* **Activity**
Could the data below be copied out in full, word for word?

--- Supplied information ---

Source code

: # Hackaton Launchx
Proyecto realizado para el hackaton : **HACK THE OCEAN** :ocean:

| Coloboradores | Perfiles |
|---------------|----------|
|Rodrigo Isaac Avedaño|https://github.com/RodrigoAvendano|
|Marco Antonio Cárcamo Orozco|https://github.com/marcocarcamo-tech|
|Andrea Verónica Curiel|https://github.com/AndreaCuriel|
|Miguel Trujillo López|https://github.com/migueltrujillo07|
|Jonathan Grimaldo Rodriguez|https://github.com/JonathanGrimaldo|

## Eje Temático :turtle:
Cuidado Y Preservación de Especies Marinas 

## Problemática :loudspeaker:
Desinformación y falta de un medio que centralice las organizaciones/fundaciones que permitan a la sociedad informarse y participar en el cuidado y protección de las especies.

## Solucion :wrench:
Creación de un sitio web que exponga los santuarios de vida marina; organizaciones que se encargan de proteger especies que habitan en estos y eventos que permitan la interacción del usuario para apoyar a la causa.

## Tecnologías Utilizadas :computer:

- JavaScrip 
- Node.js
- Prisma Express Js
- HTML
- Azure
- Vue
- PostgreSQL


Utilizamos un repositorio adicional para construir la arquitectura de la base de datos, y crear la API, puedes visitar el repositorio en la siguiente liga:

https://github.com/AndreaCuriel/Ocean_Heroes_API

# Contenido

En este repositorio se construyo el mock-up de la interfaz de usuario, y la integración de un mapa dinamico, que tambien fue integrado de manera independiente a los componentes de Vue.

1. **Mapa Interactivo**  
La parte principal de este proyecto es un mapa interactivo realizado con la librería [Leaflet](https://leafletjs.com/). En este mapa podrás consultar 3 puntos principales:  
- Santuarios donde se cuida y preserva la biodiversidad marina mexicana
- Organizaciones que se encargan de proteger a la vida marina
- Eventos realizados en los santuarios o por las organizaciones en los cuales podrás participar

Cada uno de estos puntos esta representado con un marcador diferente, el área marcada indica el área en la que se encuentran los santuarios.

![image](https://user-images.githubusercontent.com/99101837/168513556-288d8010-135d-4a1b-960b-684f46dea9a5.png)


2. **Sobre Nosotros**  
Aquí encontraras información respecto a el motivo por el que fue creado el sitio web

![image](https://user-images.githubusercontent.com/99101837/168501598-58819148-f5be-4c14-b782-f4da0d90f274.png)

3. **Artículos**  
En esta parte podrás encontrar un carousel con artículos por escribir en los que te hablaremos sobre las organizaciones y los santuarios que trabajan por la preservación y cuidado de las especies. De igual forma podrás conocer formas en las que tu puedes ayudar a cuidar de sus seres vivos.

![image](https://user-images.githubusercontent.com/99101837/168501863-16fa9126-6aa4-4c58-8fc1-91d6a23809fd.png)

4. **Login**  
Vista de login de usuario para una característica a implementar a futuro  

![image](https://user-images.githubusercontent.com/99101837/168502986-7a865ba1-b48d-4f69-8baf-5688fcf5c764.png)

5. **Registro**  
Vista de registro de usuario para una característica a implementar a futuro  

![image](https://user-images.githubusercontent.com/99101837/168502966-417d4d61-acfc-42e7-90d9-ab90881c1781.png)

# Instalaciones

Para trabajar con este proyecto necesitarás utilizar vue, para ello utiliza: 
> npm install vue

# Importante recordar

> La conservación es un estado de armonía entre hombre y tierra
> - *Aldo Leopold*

---

* **Response to this task**
Source code

: # Hackaton Launchx
Proyecto realizado para el hackaton : **HACK THE OCEAN** :ocean:

| Coloboradores | Perfiles |
|---------------|----------|
|Rodrigo Isaac Avedaño|https://github.com/RodrigoAvendano|
|Marco Antonio Cárcamo Orozco|https://github.com/marcocarcamo-tech|
|Andrea Verónica Curiel|https://github.com/AndreaCuriel|
|Miguel Trujillo López|https://github.com/migueltrujillo07|
|Jonathan Grimaldo Rodriguez|https://github.com/JonathanGrimaldo|

## Eje Temático :turtle:
Cuidado Y Preservación de Especies Marinas 

## Problemática :loudspeaker:
Desinformación y falta de un medio que centralice las organizaciones/fundaciones que permitan a la sociedad informarse y participar en el cuidado y protección de las especies.

## Solucion :wrench:
Creación de un sitio web que exponga los santuarios de vida marina; organizaciones que se encargan de proteger especies que habitan en estos y eventos que permitan la interacción del usuario para apoyar a la causa.

## Tecnologías Utilizadas :computer:

- JavaScrip 
- Node.js
- Prisma Express Js
- HTML
- Azure
- Vue
- PostgreSQL


Utilizamos un repositorio adicional para construir la arquitectura de la base de datos, y crear la API, puedes visitar el repositorio en la siguiente liga:

https://github.com/AndreaCuriel/Ocean_Heroes_API

# Contenido

En este repositorio se construyo el mock-up de la interfaz de usuario, y la integración de un mapa dinamico, que tambien fue integrado de manera independiente a los componentes de Vue.

1. **Mapa Interactivo**  
La parte principal de este proyecto es un mapa interactivo realizado con la librería [Leaflet](https://leafletjs.com/). En este mapa podrás consultar 3 puntos principales:  
- Santuarios donde se cuida y preserva la biodiversidad marina mexicana
- Organizaciones que se encargan de proteger a la vida marina
- Eventos realizados en los santuarios o por las organizaciones en los cuales podrás participar

Cada uno de estos puntos esta representado con un marcador diferente, el área marcada indica el área en la que se encuentran los santuarios.

![image](https://user-images.githubusercontent.com/99101837/168513556-288d8010-135d-4a1b-960b-684f46dea9a5.png)


2. **Sobre Nosotros**  
Aquí encontraras información respecto a el motivo por el que fue creado el sitio web

![image](https://user-images.githubusercontent.com/99101837/168501598-58819148-f5be-4c14-b782-f4da0d90f274.png)

3. **Artículos**  
En esta parte podrás encontrar un carousel con artículos por escribir en los que te hablaremos sobre las organizaciones y los santuarios que trabajan por la preservación y cuidado de las especies. De igual forma podrás conocer formas en las que tu puedes ayudar a cuidar de sus seres vivos.

![image](https://user-images.githubusercontent.com/99101837/168501863-16fa9126-6aa4-4c58-8fc1-91d6a23809fd.png)

4. **Login**  
Vista de login de usuario para una característica a implementar a futuro  

![image](https://user-images.githubusercontent.com/99101837/168502986-7a865ba1-b48d-4f69-8baf-5688fcf5c764.png)

5. **Registro**  
Vista de registro de usuario para una característica a implementar a futuro  

![image](https://user-images.githubusercontent.com/99101837/168502966-417d4d61-acfc-42e7-90d9-ab90881c1781.png)

# Instalaciones

Para trabajar con este proyecto necesitarás utilizar vue, para ello utiliza: 
> npm install vue

# Importante recordar

> La conservación es un estado de armonía entre hombre y tierra
> - *Aldo Leopold*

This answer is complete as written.